---------- Records shown ----------

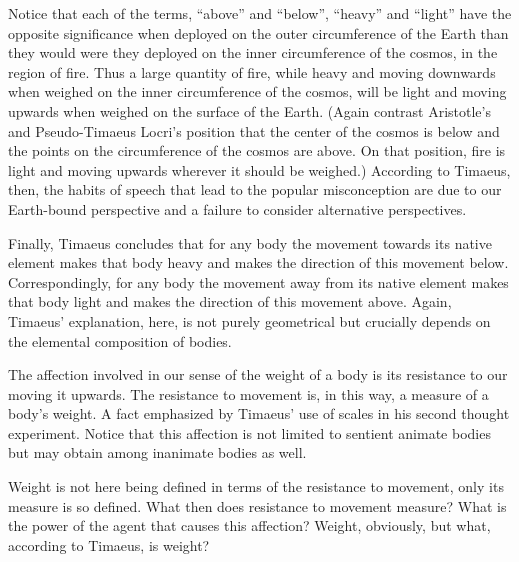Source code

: Notice that each of the terms, ``above'' and ``below'', ``heavy'' and ``light'' have the opposite significance when deployed on the outer circumference of the Earth than they would were they deployed on the inner circumference of the cosmos, in the region of fire. Thus a large quantity of fire, while heavy and moving downwards when weighed on the inner circumference of the cosmos, will be light and moving upwards when weighed on the surface of the Earth. (Again contrast Aristotle's and Pseudo-Timaeus Locri's position that the center of the cosmos is below and the points on the circumference of the cosmos are above. On that position, fire is light and moving upwards wherever it should be weighed.) According to Timaeus, then, the habits of speech that lead to the popular misconception are due to our Earth-bound perspective and a failure to consider alternative perspectives.

Finally, Timaeus concludes that for any body the movement towards its native element makes that body heavy and makes the direction of this movement below. Correspondingly, for any body the movement away from its native element makes that body light and makes the direction of this movement above. Again, Timaeus' explanation, here, is not purely geometrical but crucially depends on the elemental composition of bodies.

The affection involved in our sense of the weight of a body is its resistance to our moving it upwards. The resistance to movement is, in this way, a measure of a body's weight. A fact emphasized by Timaeus' use of scales in his second thought experiment. Notice that this affection is not limited to sentient animate bodies but may obtain among inanimate bodies as well.

Weight is not here being defined in terms of the resistance to movement, only its measure is so defined. What then does resistance to movement measure? What is the power of the agent that causes this affection? Weight, obviously, but what, according to Timaeus, is weight?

----------

Filter the records down to the lines containing the word "heavy", and copy those.

• Exercise response:
: Notice that each of the terms, ``above'' and ``below'', ``heavy'' and ``light'' have the opposite significance when deployed on the outer circumference of the Earth than they would were they deployed on the inner circumference of the cosmos, in the region of fire. Thus a large quantity of fire, while heavy and moving downwards when weighed on the inner circumference of the cosmos, will be light and moving upwards when weighed on the surface of the Earth. (Again contrast Aristotle's and Pseudo-Timaeus Locri's position that the center of the cosmos is below and the points on the circumference of the cosmos are above. On that position, fire is light and moving upwards wherever it should be weighed.) According to Timaeus, then, the habits of speech that lead to the popular misconception are due to our Earth-bound perspective and a failure to consider alternative perspectives.
Finally, Timaeus concludes that for any body the movement towards its native element makes that body heavy and makes the direction of this movement below. Correspondingly, for any body the movement away from its native element makes that body light and makes the direction of this movement above. Again, Timaeus' explanation, here, is not purely geometrical but crucially depends on the elemental composition of bodies.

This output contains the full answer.